The list of organizations on the Mozilla amici curiae includes Medium, Cloudera, Creative Commons, Shopify, Etsy, Reddit, the Open Source Initiative, Mapbox, Patreon, the Wikimedia Foundation, and the Software Freedom Conservancy.
"Competition and innovation are at the heart of a healthy internet and the field of software development that fuels it," the brief states. "For decades, software engineers have relied heavily on reimplementation, including reuse of functional protocols such as the software interfaces in this case, to create competing alternatives to incumbent industry players and develop new markets without fear of copyright infringement…."

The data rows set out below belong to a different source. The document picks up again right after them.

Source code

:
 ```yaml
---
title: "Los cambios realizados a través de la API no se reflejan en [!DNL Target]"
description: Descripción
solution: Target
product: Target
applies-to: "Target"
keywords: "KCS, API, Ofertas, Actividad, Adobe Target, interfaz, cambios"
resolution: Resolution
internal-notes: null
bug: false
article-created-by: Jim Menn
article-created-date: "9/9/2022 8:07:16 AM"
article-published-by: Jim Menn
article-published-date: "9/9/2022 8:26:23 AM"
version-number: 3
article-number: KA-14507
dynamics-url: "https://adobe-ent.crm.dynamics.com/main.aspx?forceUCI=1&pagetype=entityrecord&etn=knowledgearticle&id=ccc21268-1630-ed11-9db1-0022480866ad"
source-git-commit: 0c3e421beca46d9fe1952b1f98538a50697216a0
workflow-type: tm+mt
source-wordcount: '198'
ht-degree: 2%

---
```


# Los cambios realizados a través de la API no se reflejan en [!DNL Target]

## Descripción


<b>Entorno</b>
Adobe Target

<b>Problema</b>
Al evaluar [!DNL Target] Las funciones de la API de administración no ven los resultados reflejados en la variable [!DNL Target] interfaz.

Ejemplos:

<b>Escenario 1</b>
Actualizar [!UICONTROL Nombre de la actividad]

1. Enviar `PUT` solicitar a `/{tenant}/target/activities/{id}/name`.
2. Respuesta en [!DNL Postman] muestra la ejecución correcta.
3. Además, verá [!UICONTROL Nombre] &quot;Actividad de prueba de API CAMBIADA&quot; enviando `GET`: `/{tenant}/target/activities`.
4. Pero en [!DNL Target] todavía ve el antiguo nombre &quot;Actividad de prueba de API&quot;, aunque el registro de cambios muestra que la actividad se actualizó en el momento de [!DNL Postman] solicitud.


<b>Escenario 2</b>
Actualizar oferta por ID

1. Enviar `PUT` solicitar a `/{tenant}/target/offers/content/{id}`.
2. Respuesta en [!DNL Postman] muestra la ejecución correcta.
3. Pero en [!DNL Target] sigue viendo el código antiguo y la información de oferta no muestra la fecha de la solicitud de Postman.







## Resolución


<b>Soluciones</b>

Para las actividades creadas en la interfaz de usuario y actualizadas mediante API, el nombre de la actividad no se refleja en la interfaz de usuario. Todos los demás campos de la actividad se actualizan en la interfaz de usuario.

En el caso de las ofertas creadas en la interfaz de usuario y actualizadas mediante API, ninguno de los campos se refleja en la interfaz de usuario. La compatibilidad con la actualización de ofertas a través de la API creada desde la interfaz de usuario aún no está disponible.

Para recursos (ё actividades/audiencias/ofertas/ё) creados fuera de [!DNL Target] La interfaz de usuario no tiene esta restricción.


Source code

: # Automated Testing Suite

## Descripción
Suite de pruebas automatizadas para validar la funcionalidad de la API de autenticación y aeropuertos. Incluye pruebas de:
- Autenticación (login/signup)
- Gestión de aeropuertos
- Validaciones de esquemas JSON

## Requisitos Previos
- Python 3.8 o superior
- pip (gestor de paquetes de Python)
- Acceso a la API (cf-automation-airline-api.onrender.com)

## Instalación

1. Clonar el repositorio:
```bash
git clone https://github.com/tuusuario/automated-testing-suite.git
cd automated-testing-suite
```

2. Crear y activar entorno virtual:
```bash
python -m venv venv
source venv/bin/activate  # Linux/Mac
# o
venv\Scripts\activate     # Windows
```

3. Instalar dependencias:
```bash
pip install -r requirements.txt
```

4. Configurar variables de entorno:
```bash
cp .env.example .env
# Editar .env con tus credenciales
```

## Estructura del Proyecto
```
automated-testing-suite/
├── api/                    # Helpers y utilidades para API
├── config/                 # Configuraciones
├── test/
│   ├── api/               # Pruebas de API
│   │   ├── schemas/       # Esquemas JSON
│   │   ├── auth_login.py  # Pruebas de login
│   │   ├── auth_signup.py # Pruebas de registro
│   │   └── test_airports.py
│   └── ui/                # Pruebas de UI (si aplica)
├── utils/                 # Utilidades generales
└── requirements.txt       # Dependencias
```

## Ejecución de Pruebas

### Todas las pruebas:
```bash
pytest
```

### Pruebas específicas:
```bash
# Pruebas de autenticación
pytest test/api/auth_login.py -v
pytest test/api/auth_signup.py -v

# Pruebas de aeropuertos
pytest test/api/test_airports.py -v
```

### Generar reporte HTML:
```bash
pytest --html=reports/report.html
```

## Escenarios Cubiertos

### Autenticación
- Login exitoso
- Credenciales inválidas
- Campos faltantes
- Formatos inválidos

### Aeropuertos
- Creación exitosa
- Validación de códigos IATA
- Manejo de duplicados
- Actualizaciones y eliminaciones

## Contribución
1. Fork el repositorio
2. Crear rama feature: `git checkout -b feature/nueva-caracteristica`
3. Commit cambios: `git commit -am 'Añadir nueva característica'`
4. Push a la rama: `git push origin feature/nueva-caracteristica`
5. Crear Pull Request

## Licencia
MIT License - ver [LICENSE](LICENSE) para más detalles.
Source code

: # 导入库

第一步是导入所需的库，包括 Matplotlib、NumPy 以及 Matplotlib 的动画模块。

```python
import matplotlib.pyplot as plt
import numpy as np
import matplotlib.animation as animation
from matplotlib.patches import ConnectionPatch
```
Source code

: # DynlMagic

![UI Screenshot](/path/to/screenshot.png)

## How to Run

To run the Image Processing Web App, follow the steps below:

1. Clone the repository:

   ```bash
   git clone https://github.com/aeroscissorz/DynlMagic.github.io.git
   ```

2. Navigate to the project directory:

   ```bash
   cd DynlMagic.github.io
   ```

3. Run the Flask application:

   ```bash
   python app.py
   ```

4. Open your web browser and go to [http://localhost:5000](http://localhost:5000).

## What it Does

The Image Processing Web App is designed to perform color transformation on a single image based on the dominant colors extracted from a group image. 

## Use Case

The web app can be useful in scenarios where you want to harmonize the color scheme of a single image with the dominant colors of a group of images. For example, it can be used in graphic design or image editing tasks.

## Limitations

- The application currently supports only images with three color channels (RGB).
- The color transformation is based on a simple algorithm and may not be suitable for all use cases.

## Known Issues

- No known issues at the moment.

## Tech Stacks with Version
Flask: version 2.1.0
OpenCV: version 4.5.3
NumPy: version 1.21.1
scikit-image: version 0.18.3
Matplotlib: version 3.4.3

The federal court's ruling against Google "upended decades of industry practice and the well-established expectations of developers, investors, and consumers," the brief states. the brief urges the Court to reverse the lower court's finding that the structure, sequence, and organization ("SSO") of Oracle's Java API package was copyrightable, and also that Google's use of that SSO was not a "fair use" under copyright law.
The brief makes its argument from the perspective of small, medium, and open-source tech organizations, said Abigail Phillips, head of the Mozilla Foundation's legal department, in a blog post. "Mozilla believes that software reimplementation [the process of writing new software to perform certain functions of a legacy product] and the interoperability it facilitates are fundamental to the competition and innovation at the core of a flourishing software development ecosystem."
The federal court's ruling would upend the tradition of reimplementation "not only by prohibiting it in the API context of this case," Phillips wrote, "but by calling into question enshrined tenets of the software industry that developers have long relied on to innovate without fear of liability."
The consequences of a ruling against Google are especially dire for small software developers, she wrote, who are already disadvantaged in the industry by their size and relatively limited resources. The result would be fewer innovations from small companies and a reinforcement of the positions of the tech industry's largest enterprises, as well as a "decline in incentive" among the big companies to improve their products.
"We believe that a healthy internet depends on the Supreme Court reversing the Federal Circuit and reaffirming the current state of play for software development, in which copyright does not stand in the way of software developers reusing SSOs for API packages in socially, technologically, and economically beneficial ways," the brief states.
In November, SCOTUS agreed to decide whether Google should have to pay Oracle billions of dollars for infringing on its copyright of 37 Java APIs Google used in its Android operating system. (Our earlier report includes a summary of the long history of this case, which started when Oracle sued Google in 2010.)
Google, which is a subsidiary of Alphabet, Inc., filed a writ of certiorari with the Supreme Court last year, asking for a review of the earlier judgment of the U.S. Court of Appeals for the Federal Circuit in this case. Google described the dispute as "the copyright case of the decade."
"Above and beyond the broader implications for copyright law, this case warrants the Court's attention for its sheer practical importance," the petition reads in part. The ruling "…threatens the prevailing approach to building computer software…"
The court granted the certiorari. Google filed its opening brief last week.
Oracle is seeking $8.8 million in damages from Google for what it sees as the "epitome of copyright infringement," which has done "incalculable market harm."
Kent Walker, Google's SVP of Global Affairs and Chief Legal Officer, wrote a blog post, stating his company's position. And the Business Insider has reported that IBM will be supporting Google with its own brief this week.